ABD KARADENİZ’İ "İÇ DENİZİ" YAPMAK İSTİYOR
Aslında Montrö’yle ilgili en önemli tartışma 2016 yılında yaşandı. ABD Senatosuna yeni bir yasa taslağı geldi. Yasa taslağı Türkiye’yi de doğrudan ilgilendiriyordu. Taslağa göre, Montrö Sözleşmesi’nin ömrü dolmuştu, yasanın tekrar düzenlenmesi gerekliydi.
ABD, Montrö’yü fiili olarak delmeye de çalıştı!

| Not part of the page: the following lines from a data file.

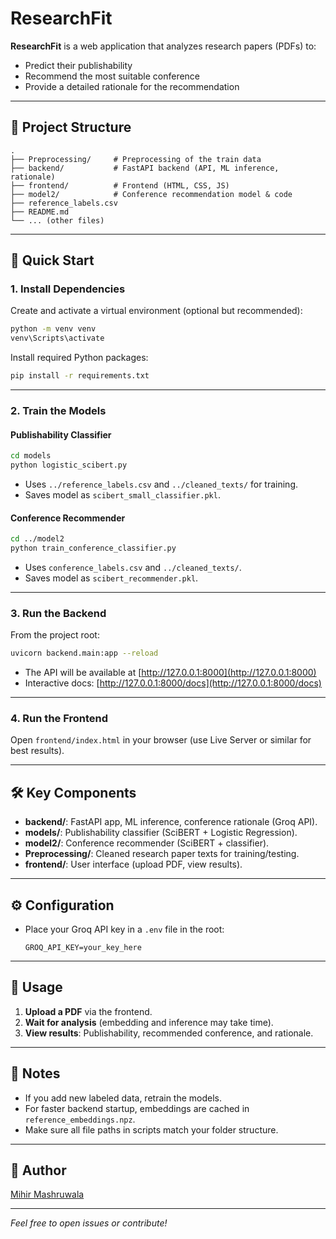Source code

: # ResearchFit

**ResearchFit** is a web application that analyzes research papers (PDFs) to:
- Predict their publishability
- Recommend the most suitable conference
- Provide a detailed rationale for the recommendation

---

## 📁 Project Structure

```
.
├── Preprocessing/     # Preprocessing of the train data 
├── backend/           # FastAPI backend (API, ML inference, rationale)
├── frontend/          # Frontend (HTML, CSS, JS)
├── model2/            # Conference recommendation model & code
├── reference_labels.csv
├── README.md
└── ... (other files)
```

---

## 🚀 Quick Start

### 1. **Install Dependencies**

Create and activate a virtual environment (optional but recommended):

```sh
python -m venv venv
venv\Scripts\activate
```

Install required Python packages:

```sh
pip install -r requirements.txt
```

---

### 2. **Train the Models**

#### **Publishability Classifier**
```sh
cd models
python logistic_scibert.py
```
- Uses `../reference_labels.csv` and `../cleaned_texts/` for training.
- Saves model as `scibert_small_classifier.pkl`.

#### **Conference Recommender**
```sh
cd ../model2
python train_conference_classifier.py
```
- Uses `conference_labels.csv` and `../cleaned_texts/`.
- Saves model as `scibert_recommender.pkl`.

---

### 3. **Run the Backend**

From the project root:

```sh
uvicorn backend.main:app --reload
```
- The API will be available at [http://127.0.0.1:8000](http://127.0.0.1:8000)
- Interactive docs: [http://127.0.0.1:8000/docs](http://127.0.0.1:8000/docs)

---

### 4. **Run the Frontend**

Open `frontend/index.html` in your browser (use Live Server or similar for best results).

---

## 🛠️ Key Components

- **backend/**: FastAPI app, ML inference, conference rationale (Groq API).
- **models/**: Publishability classifier (SciBERT + Logistic Regression).
- **model2/**: Conference recommender (SciBERT + classifier).
- **Preprocessing/**: Cleaned research paper texts for training/testing.
- **frontend/**: User interface (upload PDF, view results).

---

## ⚙️ Configuration

- Place your Groq API key in a `.env` file in the root:
  ```
  GROQ_API_KEY=your_key_here
  ```

---

## 📝 Usage

1. **Upload a PDF** via the frontend.
2. **Wait for analysis** (embedding and inference may take time).
3. **View results**: Publishability, recommended conference, and rationale.

---

## 🧩 Notes

- If you add new labeled data, retrain the models.
- For faster backend startup, embeddings are cached in `reference_embeddings.npz`.
- Make sure all file paths in scripts match your folder structure.

---

## 👤 Author

[Mihir Mashruwala](https://www.linkedin.com/in/mihir-mashruwala/)

---

*Feel free to open issues or contribute!*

Haluk Dural’ın Odatv’deki yazısında hatırlattığı gibi, ABD Türkiye Büyükelçisi Ross Wilson, 3 Mart 2006 tarihinde yaptığı açıklamada, “Montrö Antlaşması oldukça açık. Ve biz Karadeniz’in uluslararası sularda bulunmasından kaynaklanan haklarımızdan yararlanmak istiyoruz. Yani gerektiğinde gemilerimiz buraya girebilir” dedi.
ABD’nin tutumu bundan sonraki süreçte de değişmedi. Dural’ın aktardığı gibi, Amerika daha sonra Mercy isimli gemiyi 2008 yılındaki Rusya-Gürcistan Savaşı sırasında Karadeniz’e sokmak istedi fakat Deniz Kuvvetleri tonaj kurallarına uymadığı için gemiyi boğazlara sokmadı.
Akdeniz’i neredeyse bir “iç deniz” gibi kullanan, çıkarmalarına ve işgallerine uzanan bir yol olarak gören ABD, bunun aynısını Karadeniz’de de temin etmek istiyor.